For the records below, output word for word the lines from the one with "strBack := strconv.Itoa(num)" up to and including the one with "que yaces encendida,</br>". No pictures.

*Extracted information*:
────────

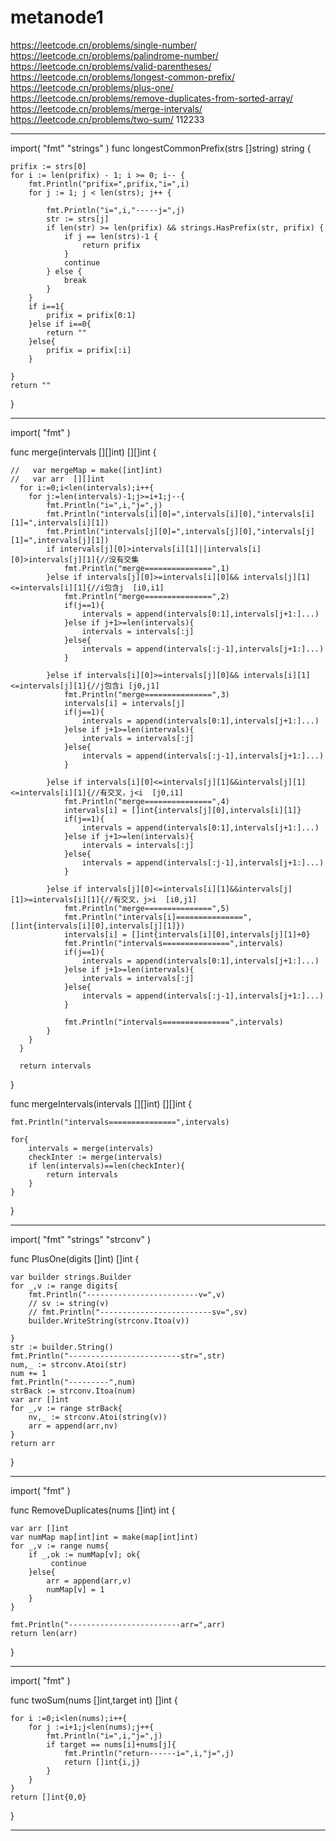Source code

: # metanode1

https://leetcode.cn/problems/single-number/
https://leetcode.cn/problems/palindrome-number/
https://leetcode.cn/problems/valid-parentheses/
https://leetcode.cn/problems/longest-common-prefix/
https://leetcode.cn/problems/plus-one/
https://leetcode.cn/problems/remove-duplicates-from-sorted-array/
https://leetcode.cn/problems/merge-intervals/
https://leetcode.cn/problems/two-sum/
112233



------------------------

import(
	"fmt"
	"strings"
)
func longestCommonPrefix(strs []string) string {

	prifix := strs[0]
	for i := len(prifix) - 1; i >= 0; i-- {
        fmt.Println("prifix=",prifix,"i=",i)
		for j := 1; j < len(strs); j++ {
            
            fmt.Println("i=",i,"-----j=",j)
			str := strs[j]
			if len(str) >= len(prifix) && strings.HasPrefix(str, prifix) {
				if j == len(strs)-1 {
					return prifix
				}
				continue
			} else {
				break
			}
		}
        if i==1{
            prifix = prifix[0:1]
        }else if i==0{
            return ""
        }else{
            prifix = prifix[:i]
        }
        
	}
	return ""
}

------------------------


import(
	"fmt"
)


func merge(intervals  [][]int) [][]int {

	//   var mergeMap = make([int]int)
	//   var arr  [][]int
      for i:=0;i<len(intervals);i++{
		for j:=len(intervals)-1;j>=i+1;j--{
            fmt.Println("i=",i,"j=",j)
            fmt.Println("intervals[i][0]=",intervals[i][0],"intervals[i][1]=",intervals[i][1])
            fmt.Println("intervals[j][0]=",intervals[j][0],"intervals[j][1]=",intervals[j][1])
			if intervals[j][0]>intervals[i][1]||intervals[i][0]>intervals[j][1]{//没有交集
                fmt.Println("merge===============",1)
			}else if intervals[j][0]>=intervals[i][0]&& intervals[j][1]<=intervals[i][1]{//i包含j  [i0,i1]
                fmt.Println("merge===============",2)
                if(j==1){
                    intervals = append(intervals[0:1],intervals[j+1:]...)
                }else if j+1>=len(intervals){
                    intervals = intervals[:j]
                }else{
                    intervals = append(intervals[:j-1],intervals[j+1:]...)
                }

			}else if intervals[i][0]>=intervals[j][0]&& intervals[i][1]<=intervals[j][1]{//j包含i [j0,j1]
                fmt.Println("merge===============",3)
				intervals[i] = intervals[j]
                if(j==1){
                    intervals = append(intervals[0:1],intervals[j+1:]...)
                }else if j+1>=len(intervals){
                    intervals = intervals[:j]
                }else{
                    intervals = append(intervals[:j-1],intervals[j+1:]...)
                }

			}else if intervals[i][0]<=intervals[j][1]&&intervals[j][1]<=intervals[i][1]{//有交叉，j<i  [j0,i1]
                fmt.Println("merge===============",4)
				intervals[i] = []int{intervals[j][0],intervals[i][1]}
                if(j==1){
                    intervals = append(intervals[0:1],intervals[j+1:]...)
                }else if j+1>=len(intervals){
                    intervals = intervals[:j]
                }else{
                    intervals = append(intervals[:j-1],intervals[j+1:]...)
                }

			}else if intervals[j][0]<=intervals[i][1]&&intervals[j][1]>=intervals[i][1]{//有交叉，j>i  [i0,j1]
                fmt.Println("merge===============",5)
                fmt.Println("intervals[i]===============",[]int{intervals[i][0],intervals[j][1]})
				intervals[i] = []int{intervals[i][0],intervals[j][1]+0}
                fmt.Println("intervals===============",intervals)
                if(j==1){
                    intervals = append(intervals[0:1],intervals[j+1:]...)
                }else if j+1>=len(intervals){
                    intervals = intervals[:j]
                }else{
                    intervals = append(intervals[:j-1],intervals[j+1:]...)
                }
				
                fmt.Println("intervals===============",intervals)
			}
		}
	  }
	
	  return intervals
	  

}


func mergeIntervals(intervals  [][]int) [][]int {


	fmt.Println("intervals===============",intervals)
	
	for{
		intervals = merge(intervals)
		checkInter := merge(intervals)
		if len(intervals)==len(checkInter){
			return intervals
		}
	}

}


------------------------



import(
	"fmt"
	"strings"
	"strconv"
)



func PlusOne(digits []int) []int {

	var builder strings.Builder
	for _,v := range digits{
        fmt.Println("-------------------------v=",v)
        // sv := string(v)
        // fmt.Println("-------------------------sv=",sv)
		builder.WriteString(strconv.Itoa(v))

	}
	str := builder.String()
    fmt.Println("-------------------------str=",str)
	num,_ := strconv.Atoi(str)
	num += 1
	fmt.Println("---------",num)
	strBack := strconv.Itoa(num)
	var arr []int
	for _,v := range strBack{
		nv,_ := strconv.Atoi(string(v))
        arr = append(arr,nv)
	}
	return arr

}


------------------------

import(
	"fmt"
)



func RemoveDuplicates(nums []int) int {

	var arr []int
	var numMap map[int]int = make(map[int]int)
	for _,v := range nums{
		if _,ok := numMap[v]; ok{
             continue
		}else{
			arr = append(arr,v)
			numMap[v] = 1
		}
	}
    
    fmt.Println("-------------------------arr=",arr)
	return len(arr)

}



------------------------

import(
	"fmt"
)

func twoSum(nums []int,target int) []int {

	for i :=0;i<len(nums);i++{
		for j :=i+1;j<len(nums);j++{
			fmt.Println("i=",i,"j=",j)
			if target == nums[i]+nums[j]{
				fmt.Println("return------i=",i,"j=",j)
				return []int{i,j}
			}
		}
	}
	return []int{0,0}

}



------------------------


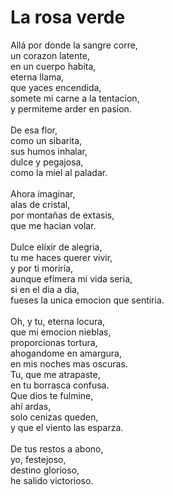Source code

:# La rosa verde

Allá por donde la sangre corre,</br>
un corazon latente,</br>
en un cuerpo habita,</br>
eterna llama,</br>
que yaces encendida,</br>
somete mi carne a la tentacion,</br>
y permiteme arder en pasion.</br>
</br>
De esa flor,</br>
como un sibarita,</br>
sus humos inhalar,</br>
dulce y pegajosa,</br>
como la miel al paladar.</br>
</br>
Ahora imaginar,</br>
alas de cristal,</br>
por montañas de extasis,</br>
que me hacian volar.</br>
</br>
Dulce elíxir de alegria,</br>
tu me haces querer vivir,</br>
y por ti moriría,</br>
aunque efímera mi vida seria,</br>
si en el dia a dia,</br>
fueses la unica emocion que sentiria.
</br></br>
Oh, y tu, eterna locura,</br>
que mi emocion nieblas,</br>
proporcionas tortura,</br>
ahogandome en amargura,</br>
en mis noches mas oscuras.</br>
Tu, que me atrapaste,</br>
en tu borrasca confusa.</br>
Que dios te fulmine,</br>
ahí ardas,</br>
solo cenizas queden,</br>
y que el viento las esparza.</br>
</br>
De tus restos a abono,</br>
yo, festejoso,</br>
destino glorioso,</br>
he salido victorioso.</br>
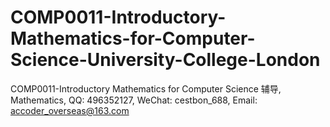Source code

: # COMP0011-Introductory-Mathematics-for-Computer-Science-University-College-London
COMP0011-Introductory Mathematics for Computer Science 辅导, Mathematics, QQ: 496352127, WeChat: cestbon_688, Email: accoder_overseas@163.com
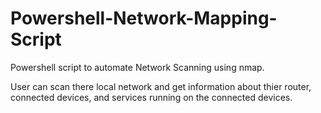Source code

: # Powershell-Network-Mapping-Script
Powershell script to automate Network Scanning using nmap.

User can scan there local network and get information about thier router, connected devices, and services running on the connected devices.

────────

*Expected answer*:
	strBack := strconv.Itoa(num)
	var arr []int
	for _,v := range strBack{
		nv,_ := strconv.Atoi(string(v))
        arr = append(arr,nv)
	}
	return arr

}


------------------------

import(
	"fmt"
)



func RemoveDuplicates(nums []int) int {

	var arr []int
	var numMap map[int]int = make(map[int]int)
	for _,v := range nums{
		if _,ok := numMap[v]; ok{
             continue
		}else{
			arr = append(arr,v)
			numMap[v] = 1
		}
	}
    
    fmt.Println("-------------------------arr=",arr)
	return len(arr)

}



------------------------

import(
	"fmt"
)

func twoSum(nums []int,target int) []int {

	for i :=0;i<len(nums);i++{
		for j :=i+1;j<len(nums);j++{
			fmt.Println("i=",i,"j=",j)
			if target == nums[i]+nums[j]{
				fmt.Println("return------i=",i,"j=",j)
				return []int{i,j}
			}
		}
	}
	return []int{0,0}

}



------------------------


Source code

:# La rosa verde

Allá por donde la sangre corre,</br>
un corazon latente,</br>
en un cuerpo habita,</br>
eterna llama,</br>
que yaces encendida,</br>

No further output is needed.